We must respect the ability of the Chief Electoral Officer to investigate alleged violations of the Canada Elections Act, of which we are all aware. One does not cut back on police officers when they are investigating crimes. We ensure the police officers have the wherewithal and resources to actually fully investigate.

What is very disturbing is that on page 260 we see the results of the Chief Electoral Officer wanting to investigate these allegations of widespread law-breaking of the Canada Elections Act. In 2012-13, $7.5 million will be cut from the Chief Electoral Officer of Canada. In 2013-14, $7.5 million will be cut again. In 2014-15, it will be cut again. On an ongoing basis, it will be cut again. The government is punishing the Chief Electoral Officer of Canada and Elections Canada for doing their job. Their job is to maintain the law and ensure there are no violations of the Canada Elections Act. If the government really believes in being tough on crime, it can start by fully funding the Chief Electoral Officer of Canada so that Elections Canada can conduct the investigation into what happened in the last election campaign.

What else do we see? The Office of the Privacy Commissioner of Canada has been critical, as we know, about the Internet snooping bill introduced by the government. The government wants to snoop in people's homes and pry into their private lives and what they read and see on the Internet. We remember the despicable reaction of the Minister of Public Safety on that. We have an impartial servant, an agent of Parliament, the Office of the Privacy Commissioner of Canada that speaks out on violations of our civic rights and privacy such as that.

This is what will happen. In 2012-13, $0.7 million will be cut from the Office of the Privacy Commissioner of Canada. Can anyone believe the government would do that? In 2013-14, $0.7 million will be cut from the Office of the Privacy Commissioner of Canada and in 2014-15, $1.1 million will be cut.

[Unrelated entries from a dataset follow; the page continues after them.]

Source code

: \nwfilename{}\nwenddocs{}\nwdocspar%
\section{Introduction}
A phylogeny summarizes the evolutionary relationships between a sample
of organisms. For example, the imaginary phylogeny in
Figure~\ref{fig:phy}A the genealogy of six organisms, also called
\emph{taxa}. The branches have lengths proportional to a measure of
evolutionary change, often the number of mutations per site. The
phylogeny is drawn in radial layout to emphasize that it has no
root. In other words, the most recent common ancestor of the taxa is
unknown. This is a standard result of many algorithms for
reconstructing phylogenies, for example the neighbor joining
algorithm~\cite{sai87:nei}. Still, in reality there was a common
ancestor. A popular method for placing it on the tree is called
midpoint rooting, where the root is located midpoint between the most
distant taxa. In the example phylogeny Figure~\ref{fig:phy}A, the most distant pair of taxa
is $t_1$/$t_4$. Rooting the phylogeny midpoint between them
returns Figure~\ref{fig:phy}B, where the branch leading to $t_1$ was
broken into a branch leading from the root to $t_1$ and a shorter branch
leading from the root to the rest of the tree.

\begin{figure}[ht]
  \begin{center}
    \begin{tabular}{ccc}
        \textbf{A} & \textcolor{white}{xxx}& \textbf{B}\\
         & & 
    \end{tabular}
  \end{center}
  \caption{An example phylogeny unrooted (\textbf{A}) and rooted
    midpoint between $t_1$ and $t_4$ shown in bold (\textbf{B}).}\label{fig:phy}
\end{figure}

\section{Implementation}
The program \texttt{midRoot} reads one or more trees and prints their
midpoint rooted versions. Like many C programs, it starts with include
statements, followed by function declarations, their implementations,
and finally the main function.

These are institutions that protect the public interest. The Auditor General of Canada, the Chief Electoral Officer of Canada and the Office of the Privacy Commissioner of Canada will all be slashed and burned because the government does not like having impartial, independent protectors of the public interest standing up for Canadians.

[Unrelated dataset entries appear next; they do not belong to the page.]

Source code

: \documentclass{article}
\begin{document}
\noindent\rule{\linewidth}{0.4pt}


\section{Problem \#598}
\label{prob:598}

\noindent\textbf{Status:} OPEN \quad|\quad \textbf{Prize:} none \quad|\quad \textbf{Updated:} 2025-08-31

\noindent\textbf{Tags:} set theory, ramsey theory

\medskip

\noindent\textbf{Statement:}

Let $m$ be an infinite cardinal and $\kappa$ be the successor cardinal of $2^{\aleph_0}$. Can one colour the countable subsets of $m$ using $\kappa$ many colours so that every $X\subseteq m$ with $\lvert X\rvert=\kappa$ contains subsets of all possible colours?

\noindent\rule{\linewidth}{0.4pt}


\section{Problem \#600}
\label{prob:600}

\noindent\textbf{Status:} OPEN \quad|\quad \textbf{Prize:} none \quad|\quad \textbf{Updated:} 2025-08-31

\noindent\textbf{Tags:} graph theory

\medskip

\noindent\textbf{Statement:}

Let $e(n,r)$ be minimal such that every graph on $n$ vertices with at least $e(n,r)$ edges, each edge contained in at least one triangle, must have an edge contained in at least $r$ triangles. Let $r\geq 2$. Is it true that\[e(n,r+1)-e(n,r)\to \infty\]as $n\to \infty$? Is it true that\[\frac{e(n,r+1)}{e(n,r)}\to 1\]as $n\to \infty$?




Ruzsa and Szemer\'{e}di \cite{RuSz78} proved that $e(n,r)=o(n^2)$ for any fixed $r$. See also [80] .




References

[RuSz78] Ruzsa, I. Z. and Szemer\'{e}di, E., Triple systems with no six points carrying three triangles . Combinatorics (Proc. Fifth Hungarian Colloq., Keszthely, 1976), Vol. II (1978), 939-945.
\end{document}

I would ask all Canadians who are concerned about these mean-spirited cuts to tell their local Conservative member of Parliament. They can phone, email or tweet their member and ensure they copy it to an NDP MP as well. This can only be considered abuse of what is parliamentary funding and is something that should not be supported or condoned. These agencies protect the public interests and we are saying that Canadian families deserve better. These agencies should be fully funded so they can do their job.

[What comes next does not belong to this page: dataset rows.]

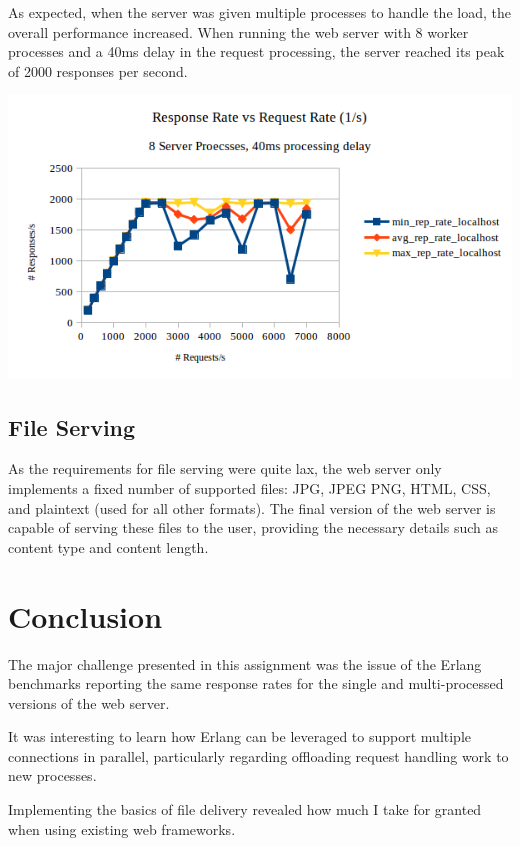 \documentclass[a4paper, 11pt]{article}
\begin{document}
As expected, when the server was given multiple processes to handle the load, the overall performance increased. When running the web server with 8 worker processes and a 40ms delay in the request processing, the server reached its peak of 2000 responses per second.

\includegraphics{fig-3-8proc-delay.png}

\subsection{File Serving}
As the requirements for file serving were quite lax, the web server only implements a fixed number of supported files: JPG, JPEG PNG, HTML, CSS, and plaintext (used for all other formats). The final version of the web server is capable of serving these files to the user, providing the necessary details such as content type and content length.

\section{Conclusion}
The major challenge presented in this assignment was the issue of the Erlang benchmarks reporting the same response rates for the single and multi-processed versions of the web server.

It was interesting to learn how Erlang can be leveraged to support multiple connections in parallel, particularly regarding offloading request handling work to new processes.

Implementing the basics of file delivery revealed how much I take for granted when using existing web frameworks.
\end{document}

I will move on to what else the government has hacked and slashed. I will move on to Agriculture and Agri-food. My colleagues from the eastern townships who know the agriculture industry backward and forward are concerned about this. Canadians should be concerned as well because one of the components within Agriculture and Agri-food is the Canadian Food Inspection Agency and we know what it is responsible for. This is a pretty vital and important Canadian public service. The Canadian Food Inspection Agency ensures that when Canadian families get a food product that they are giving to their kids and family that the product is safe. Members who have talked to the public in any capacity across the country or members who have seen any of the opinion polls that have been taken, know full well that, with some of the outbreaks we have seen that have killed Canadians, food safety is a primary concern of Canadian families. Listeriosis is one example. We have seen many other cases and we need to ensure that the public interest is protected, that there are expanded food safety inspections and that Canadians have an even greater sense of well-being around food safety.

What did the government do around food inspection and the Canadian Food Inspection Agency? It is appalling for all of those Canadians who are concerned about food safety and inspection and who want to know that the products they are serving to their kids are safe. Is that not a very fundamental thing in an industrialized country like Canada? In a country that is as well developed as Canada, should we not have the ability to sit down to an evening meal and not have to worry about what the consequences may be?

This is what the Conservative government did to the Canadian Food Inspection Agency. For 2012-13, it is cutting $2.1 million out of its operations. The Canadian Food Inspection Agency will not have a greater ability to ensure that the food we eat is safe. It will have less of an ability. In 2013-14, it gets even worse. The cutbacks to the Canadian Food Inspection Agency are in the order of $10 million at a time when there is adequate inspection and supervision of only an estimated 2% of Canadian foods. The risk of the kinds of outbreaks that have killed so many Canadians will be greatly increased when $10 million are cut out of the budget. Canadians all know that the Food Inspection Agency is vitally important but what happens in 2014-15? The Conservative government will cut $56.1 million out of the Canadian Food Inspection Agency. It is gutting the agency. It is not just that year. It is from then on.

As long as the Conservatives are in power, Canadians should be concerned that the food inspection process will not fully protect their families. There could be outbreaks of other problems with our food supply because of the government's irresponsibility. However, for those Canadian families who are concerned, on October 20, 2015, when there is an NDP government in place, we will ensure that the Canadian Food Inspection Agency and food inspection is fully funded so that families right across the country are protected.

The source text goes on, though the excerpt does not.